Oct 5, 2009 at 12:26 AM | Unregistered CommenterEW

Really awesome post!! I like it very much!! Great work.. I am completely agree with Vincent. Thanks

Oct 6, 2009 at 8:56 AM | Unregistered Commenterernahrung

Is not Steve McIntyre's commentary and findings the very definition of peer review? Are we going to demand peer review for peer reviewers next?

When it works, peer review is about finding errors, nitpicking the details and ensuring that the methodology is sound before publication. When it fails peer review is no better than a group of 15 year old cheerleaders deciding who to invite to their party. McIntyre is being criticized because the cheerleader set already decided not to invite him and he showed up anyway. Hell hath no fury like a clique of offended researchers and overly dramatic cheerleaders.


Oct 12, 2009 at 4:55 PM | Unregistered CommenterAaron Gee

Where is it that any peer reviewer specifically warrants that what they have reviewed for subsequent publication is "true"?

In fact, Peer reviewers can do anything they want as their "review", which should have already been clear to everyone reading publications.
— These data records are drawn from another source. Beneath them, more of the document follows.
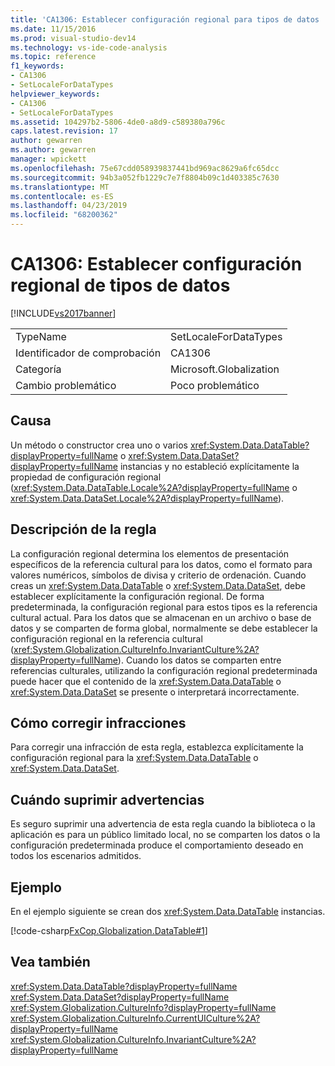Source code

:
 ```yaml
---
title: 'CA1306: Establecer configuración regional para tipos de datos | Documentos de Microsoft'
ms.date: 11/15/2016
ms.prod: visual-studio-dev14
ms.technology: vs-ide-code-analysis
ms.topic: reference
f1_keywords:
- CA1306
- SetLocaleForDataTypes
helpviewer_keywords:
- CA1306
- SetLocaleForDataTypes
ms.assetid: 104297b2-5806-4de0-a8d9-c589380a796c
caps.latest.revision: 17
author: gewarren
ms.author: gewarren
manager: wpickett
ms.openlocfilehash: 75e67cdd058939837441bd969ac8629a6fc65dcc
ms.sourcegitcommit: 94b3a052fb1229c7e7f8804b09c1d403385c7630
ms.translationtype: MT
ms.contentlocale: es-ES
ms.lasthandoff: 04/23/2019
ms.locfileid: "68200362"
---
```

# <a name="ca1306-set-locale-for-data-types"></a>CA1306: Establecer configuración regional de tipos de datos
[!INCLUDE[vs2017banner](../includes/vs2017banner.md)]

|||
|-|-|
|TypeName|SetLocaleForDataTypes|
|Identificador de comprobación|CA1306|
|Categoría|Microsoft.Globalization|
|Cambio problemático|Poco problemático|

## <a name="cause"></a>Causa
 Un método o constructor crea uno o varios <xref:System.Data.DataTable?displayProperty=fullName> o <xref:System.Data.DataSet?displayProperty=fullName> instancias y no estableció explícitamente la propiedad de configuración regional (<xref:System.Data.DataTable.Locale%2A?displayProperty=fullName> o <xref:System.Data.DataSet.Locale%2A?displayProperty=fullName>).

## <a name="rule-description"></a>Descripción de la regla
 La configuración regional determina los elementos de presentación específicos de la referencia cultural para los datos, como el formato para valores numéricos, símbolos de divisa y criterio de ordenación. Cuando creas un <xref:System.Data.DataTable> o <xref:System.Data.DataSet>, debe establecer explícitamente la configuración regional. De forma predeterminada, la configuración regional para estos tipos es la referencia cultural actual. Para los datos que se almacenan en un archivo o base de datos y se comparten de forma global, normalmente se debe establecer la configuración regional en la referencia cultural (<xref:System.Globalization.CultureInfo.InvariantCulture%2A?displayProperty=fullName>). Cuando los datos se comparten entre referencias culturales, utilizando la configuración regional predeterminada puede hacer que el contenido de la <xref:System.Data.DataTable> o <xref:System.Data.DataSet> se presente o interpretará incorrectamente.

## <a name="how-to-fix-violations"></a>Cómo corregir infracciones
 Para corregir una infracción de esta regla, establezca explícitamente la configuración regional para la <xref:System.Data.DataTable> o <xref:System.Data.DataSet>.

## <a name="when-to-suppress-warnings"></a>Cuándo suprimir advertencias
 Es seguro suprimir una advertencia de esta regla cuando la biblioteca o la aplicación es para un público limitado local, no se comparten los datos o la configuración predeterminada produce el comportamiento deseado en todos los escenarios admitidos.

## <a name="example"></a>Ejemplo
 En el ejemplo siguiente se crean dos <xref:System.Data.DataTable> instancias.

 [!code-csharp[FxCop.Globalization.DataTable#1](../snippets/csharp/VS_Snippets_CodeAnalysis/FxCop.Globalization.DataTable/cs/FxCop.Globalization.DataTable.cs#1)]

## <a name="see-also"></a>Vea también
 <xref:System.Data.DataTable?displayProperty=fullName> <xref:System.Data.DataSet?displayProperty=fullName>
 <xref:System.Globalization.CultureInfo?displayProperty=fullName>
 <xref:System.Globalization.CultureInfo.CurrentUICulture%2A?displayProperty=fullName>
 <xref:System.Globalization.CultureInfo.InvariantCulture%2A?displayProperty=fullName>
Likewise, it should be fairly obvious by now that the most significant peer review takes place after a paper is published.

In addition, how could peer reviewed pubications possibly publish everything worth publishing?

How can anyone say a priori that anything published anywhere without prior peer review is false or not worth considering?

Fortuneately, we're all still required to make our own assessments.

And I see that DocBud has already made some of these points much better than I have.